“Il flauto magico” o “Un flauto magico”?

Brescia, Teatro Grande, Stagione Teatrale 2013 /2014
“UN FLAUTO MAGICO”
da Wolfgang Amadeus Mozart
Liberamente adattato da  Peter Brook, Franck Krawczyk e Marie-Hélène Estienne
Tamino  ROGER PADULLÈS
Pamina DIMA BAWAB
Regina della Notte  LEÏLA BENHAMZA
Papagena BETSABÉE HAAS
Papageno TOMAS  DOLIÉ
Sarastro VINCENT PAVESI
Monostatos  ALES MANSOORI
Il Mago  A
BDOU OUOLOGUEM
Pianoforte Vincent Planès
Regia  Peter Brook
Luci Philippe Vialatte
Brescia, 3 novembre 2013

Il primo debutta nel 1791 a Vienna;  il secondo nel 2010, oltre 200 anni dopo, a Parigi. Il primo nasce da un genio indiscusso della musica, enfant prodige, musicista e compositore di origini austriache; il secondo dal genio creativo di un regista inglese, uno tra i maggiori interpreti dei capolavori di Shakespeare ma anche regista cinematografico e scrittore. Ne “Il” flauto magico” i fiati, protagonisti di una fiaba in due atti magistralmente narrati da un’orchestra, arricchita di spettacolari scenografie e sfarzosi costumi, ci conducono nell’intreccio amoroso tra la Principessa Pamina e Tamino, che la salverà dalle forze del male e la renderà felice, nel corteggiamento di Papageno verso Papagena, giovane uccellatore alla ricerca dell’anima gemella e nelle insidiose crudeltà della Regina della Notte, donna malvagia e spietata che governa i suoi sudditi attraverso le sue spie per conquistare il mondo.
In “Un flauto magico” la spoliazione scenica del teatro di Brook ci narra la medesima fiaba riducendo tutto ai minimi termini, in cui il protagonismo assoluto viene riservato al sentimento umano: poche canne di bambù allestiscono lo spazio scenico mentre un unico strumento, il pianoforte, svolge le veci orchestrali e accompagna i cantanti-attori dall’Ouverture iniziale di Die Zauberflöte di W.A.Mozart al finale di un unico atto.
Elemento unificante tra queste due opere apparentemente così lontane e diverse, è il linguaggio universale della musica di W.A.Mozart. Universalità voluta da Brook nel suo Flauto Magico in cui le arie del Singspiel Mozartiano in lingua tedesca si alternano ai recitativi in lingua francese dei cantanti-attori, con qualche accenno alla lingua inglese ed anche all’italiano, quando l’esilarante Papageno “rompe” il tradizionale spazio scenico scendendo tra il pubblico ed interagendo con qualche spettatore nella nostra lingua. In poco più di un’ora e mezza Brook trasmette il desiderio di andare all’essenziale di ciò che l’animo umano sente come necessità, libero da precetti, attraverso il tema conduttore di una musica inalterata che conduce i protagonisti in un percorso di purificazione verso la saggezza, l’amore e l’amicizia. Con Un flauto magico Brook ha voluto partire dalla musica di Mozart domandandosi “come riuscire a trasmetterla senza subire il peso, il risvolto solenne di una grande opera, […] con questa grande intuizione, ossia che nella musica di Mozart non si tratta di nascondere o di attualizzare, ma di far apparire…”.
Le due rappresentazioni di Un Flauto Magico al Teatro Grande di Brescia si sono avvalse di una compagnia di giovani cantanti scenicamente molto coinvolgenti.
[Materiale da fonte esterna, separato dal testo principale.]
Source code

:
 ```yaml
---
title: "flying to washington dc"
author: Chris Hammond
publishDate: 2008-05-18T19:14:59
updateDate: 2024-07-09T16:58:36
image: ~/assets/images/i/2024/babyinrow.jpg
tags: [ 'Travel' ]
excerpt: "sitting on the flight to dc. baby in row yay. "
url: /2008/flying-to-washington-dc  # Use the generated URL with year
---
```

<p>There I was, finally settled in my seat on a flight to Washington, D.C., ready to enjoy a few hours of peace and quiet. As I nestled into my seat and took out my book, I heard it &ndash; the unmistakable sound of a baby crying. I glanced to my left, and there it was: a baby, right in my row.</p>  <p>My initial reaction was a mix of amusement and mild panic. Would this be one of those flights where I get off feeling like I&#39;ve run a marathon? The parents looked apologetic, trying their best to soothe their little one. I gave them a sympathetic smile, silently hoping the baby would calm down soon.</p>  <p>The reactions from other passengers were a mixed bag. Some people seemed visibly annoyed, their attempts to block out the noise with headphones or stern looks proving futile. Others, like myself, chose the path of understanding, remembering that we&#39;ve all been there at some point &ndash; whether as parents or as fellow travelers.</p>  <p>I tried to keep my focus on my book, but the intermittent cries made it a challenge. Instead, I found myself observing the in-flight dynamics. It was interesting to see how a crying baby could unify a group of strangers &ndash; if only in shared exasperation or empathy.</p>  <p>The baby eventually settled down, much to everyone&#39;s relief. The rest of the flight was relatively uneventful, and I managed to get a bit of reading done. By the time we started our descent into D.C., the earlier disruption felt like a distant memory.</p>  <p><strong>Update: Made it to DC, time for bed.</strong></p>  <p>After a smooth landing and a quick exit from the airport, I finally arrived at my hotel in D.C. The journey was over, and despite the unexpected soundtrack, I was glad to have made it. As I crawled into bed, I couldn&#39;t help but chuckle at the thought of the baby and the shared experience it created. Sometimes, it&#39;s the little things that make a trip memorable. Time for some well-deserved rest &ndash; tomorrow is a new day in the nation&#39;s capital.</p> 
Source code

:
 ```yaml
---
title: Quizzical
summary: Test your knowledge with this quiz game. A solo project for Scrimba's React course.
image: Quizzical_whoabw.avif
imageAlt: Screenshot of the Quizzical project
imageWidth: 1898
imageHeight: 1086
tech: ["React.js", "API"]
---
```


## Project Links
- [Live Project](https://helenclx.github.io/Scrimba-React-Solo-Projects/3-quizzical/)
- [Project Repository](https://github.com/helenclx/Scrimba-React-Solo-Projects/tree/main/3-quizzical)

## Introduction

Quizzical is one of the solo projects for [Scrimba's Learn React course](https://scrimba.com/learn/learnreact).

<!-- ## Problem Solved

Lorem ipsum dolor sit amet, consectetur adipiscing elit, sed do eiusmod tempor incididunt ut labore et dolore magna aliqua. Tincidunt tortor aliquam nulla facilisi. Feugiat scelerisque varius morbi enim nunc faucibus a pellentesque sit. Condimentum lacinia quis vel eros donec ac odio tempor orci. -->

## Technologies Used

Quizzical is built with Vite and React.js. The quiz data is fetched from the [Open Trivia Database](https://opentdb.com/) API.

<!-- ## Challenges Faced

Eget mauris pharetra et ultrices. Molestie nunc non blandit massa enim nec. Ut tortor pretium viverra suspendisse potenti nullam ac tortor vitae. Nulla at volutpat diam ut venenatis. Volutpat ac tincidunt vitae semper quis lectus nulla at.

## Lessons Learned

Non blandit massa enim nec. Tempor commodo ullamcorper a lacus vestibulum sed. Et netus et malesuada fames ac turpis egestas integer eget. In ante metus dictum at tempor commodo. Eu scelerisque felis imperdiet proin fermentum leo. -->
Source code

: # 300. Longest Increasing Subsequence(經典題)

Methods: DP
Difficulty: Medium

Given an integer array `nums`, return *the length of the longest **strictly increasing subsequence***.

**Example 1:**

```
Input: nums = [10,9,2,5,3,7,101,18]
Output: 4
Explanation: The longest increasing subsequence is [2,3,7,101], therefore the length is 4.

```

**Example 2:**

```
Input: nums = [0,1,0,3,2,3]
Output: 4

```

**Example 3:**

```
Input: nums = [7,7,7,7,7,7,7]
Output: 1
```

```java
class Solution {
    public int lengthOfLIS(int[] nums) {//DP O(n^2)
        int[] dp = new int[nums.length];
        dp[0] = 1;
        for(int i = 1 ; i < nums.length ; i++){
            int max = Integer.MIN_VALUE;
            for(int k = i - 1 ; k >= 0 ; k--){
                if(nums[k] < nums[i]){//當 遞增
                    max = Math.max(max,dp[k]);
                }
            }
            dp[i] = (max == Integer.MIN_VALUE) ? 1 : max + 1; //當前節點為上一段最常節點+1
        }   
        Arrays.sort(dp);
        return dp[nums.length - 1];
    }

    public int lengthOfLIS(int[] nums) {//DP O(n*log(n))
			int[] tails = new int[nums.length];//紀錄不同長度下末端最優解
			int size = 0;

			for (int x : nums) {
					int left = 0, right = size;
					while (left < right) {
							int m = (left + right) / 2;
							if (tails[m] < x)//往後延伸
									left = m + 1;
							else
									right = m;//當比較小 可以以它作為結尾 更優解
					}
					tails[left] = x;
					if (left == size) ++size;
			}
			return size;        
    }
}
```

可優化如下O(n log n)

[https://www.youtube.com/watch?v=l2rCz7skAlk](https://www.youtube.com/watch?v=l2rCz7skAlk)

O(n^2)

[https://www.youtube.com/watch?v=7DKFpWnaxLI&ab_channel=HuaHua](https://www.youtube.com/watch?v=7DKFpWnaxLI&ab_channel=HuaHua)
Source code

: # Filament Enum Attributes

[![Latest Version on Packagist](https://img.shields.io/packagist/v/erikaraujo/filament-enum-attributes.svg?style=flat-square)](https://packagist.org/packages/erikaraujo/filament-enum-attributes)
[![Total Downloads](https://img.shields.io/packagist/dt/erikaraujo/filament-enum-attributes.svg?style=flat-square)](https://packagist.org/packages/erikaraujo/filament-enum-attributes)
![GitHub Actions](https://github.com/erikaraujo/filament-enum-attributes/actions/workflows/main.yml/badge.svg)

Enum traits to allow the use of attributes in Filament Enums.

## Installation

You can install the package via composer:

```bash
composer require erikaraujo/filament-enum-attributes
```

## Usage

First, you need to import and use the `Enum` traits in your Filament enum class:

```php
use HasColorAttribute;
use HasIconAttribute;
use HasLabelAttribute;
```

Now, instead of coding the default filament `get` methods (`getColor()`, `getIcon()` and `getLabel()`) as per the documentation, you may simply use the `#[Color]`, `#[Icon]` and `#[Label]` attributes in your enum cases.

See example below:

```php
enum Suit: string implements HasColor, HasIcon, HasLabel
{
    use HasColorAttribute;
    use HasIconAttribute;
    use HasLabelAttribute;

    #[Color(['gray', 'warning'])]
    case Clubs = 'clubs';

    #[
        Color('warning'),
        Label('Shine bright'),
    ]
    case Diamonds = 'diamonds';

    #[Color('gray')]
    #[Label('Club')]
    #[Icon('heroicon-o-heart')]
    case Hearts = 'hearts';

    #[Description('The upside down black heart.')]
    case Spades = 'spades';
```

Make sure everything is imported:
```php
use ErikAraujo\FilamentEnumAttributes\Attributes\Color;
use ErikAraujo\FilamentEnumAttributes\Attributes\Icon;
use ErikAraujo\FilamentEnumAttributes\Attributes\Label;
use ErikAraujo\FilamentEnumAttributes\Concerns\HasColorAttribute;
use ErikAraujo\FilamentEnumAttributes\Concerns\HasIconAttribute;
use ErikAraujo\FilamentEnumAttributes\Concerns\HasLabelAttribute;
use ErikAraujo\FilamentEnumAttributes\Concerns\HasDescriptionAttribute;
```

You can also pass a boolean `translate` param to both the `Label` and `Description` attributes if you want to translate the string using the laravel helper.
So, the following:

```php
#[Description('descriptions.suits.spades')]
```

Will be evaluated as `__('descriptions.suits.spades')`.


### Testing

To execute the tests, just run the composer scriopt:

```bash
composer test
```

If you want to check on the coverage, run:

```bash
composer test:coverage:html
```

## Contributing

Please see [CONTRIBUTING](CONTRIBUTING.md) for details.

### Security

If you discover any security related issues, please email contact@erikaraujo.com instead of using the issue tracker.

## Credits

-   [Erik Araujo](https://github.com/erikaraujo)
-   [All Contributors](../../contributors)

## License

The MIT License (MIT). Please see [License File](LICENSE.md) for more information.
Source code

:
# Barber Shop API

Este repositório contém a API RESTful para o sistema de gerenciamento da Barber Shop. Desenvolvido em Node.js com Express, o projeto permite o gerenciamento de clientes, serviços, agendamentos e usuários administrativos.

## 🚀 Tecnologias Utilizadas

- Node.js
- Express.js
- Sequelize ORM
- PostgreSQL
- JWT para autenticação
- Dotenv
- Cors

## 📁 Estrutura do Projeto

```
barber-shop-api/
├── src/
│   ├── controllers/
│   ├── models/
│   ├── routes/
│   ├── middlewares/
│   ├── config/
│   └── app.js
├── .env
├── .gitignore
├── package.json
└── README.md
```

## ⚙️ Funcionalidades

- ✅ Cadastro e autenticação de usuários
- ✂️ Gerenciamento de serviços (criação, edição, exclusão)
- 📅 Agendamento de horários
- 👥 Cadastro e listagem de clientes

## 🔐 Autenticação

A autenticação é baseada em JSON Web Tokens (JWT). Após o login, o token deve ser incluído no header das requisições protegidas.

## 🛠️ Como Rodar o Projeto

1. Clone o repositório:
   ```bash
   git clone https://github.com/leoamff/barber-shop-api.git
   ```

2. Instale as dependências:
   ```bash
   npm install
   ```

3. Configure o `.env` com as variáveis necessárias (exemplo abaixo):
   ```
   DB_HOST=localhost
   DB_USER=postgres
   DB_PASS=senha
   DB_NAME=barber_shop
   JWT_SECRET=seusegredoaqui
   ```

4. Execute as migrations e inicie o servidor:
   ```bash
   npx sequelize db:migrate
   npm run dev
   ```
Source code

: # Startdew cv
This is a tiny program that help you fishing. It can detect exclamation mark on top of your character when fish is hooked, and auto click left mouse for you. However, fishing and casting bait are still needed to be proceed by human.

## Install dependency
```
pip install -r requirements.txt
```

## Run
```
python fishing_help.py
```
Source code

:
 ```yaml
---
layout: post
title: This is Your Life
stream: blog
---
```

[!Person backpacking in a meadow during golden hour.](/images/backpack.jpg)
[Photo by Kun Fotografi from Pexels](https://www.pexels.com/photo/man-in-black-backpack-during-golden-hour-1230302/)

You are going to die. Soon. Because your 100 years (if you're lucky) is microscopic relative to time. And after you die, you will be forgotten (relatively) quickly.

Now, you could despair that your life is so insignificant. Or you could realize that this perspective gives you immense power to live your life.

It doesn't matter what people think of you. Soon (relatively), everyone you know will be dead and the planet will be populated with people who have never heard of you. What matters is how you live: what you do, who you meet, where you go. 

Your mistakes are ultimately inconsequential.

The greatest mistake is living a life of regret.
Meritano una particolare citazione il Papageno di Thomas Dolié dotato di una notevole e naturale vis comica e l’attore Abdou Ouologuem che vestiva i panni di un carismatco “Mago”Ammirevole l’eleganza e la direzione del pianista Vincent Planès come la fluida e morbida esecuzione dei recitativi e delle arie da parte di tutti i cantanti. La famosa aria Der Hölle Rache tratta da Il flauto magico di W.A.Mozart, è stata eseguita dal soprano Leïla Benhamza a, che ci è parsa un po’ affaticata nei sopracuti con evidenti accelerate nei famosi picchettati del pezzo, che risultavano quindi un po’ calanti. Come è noto, quest’aria è di eccezionale estensione e quindi di difficile esecuzione e richiede voci estremamente qualificate.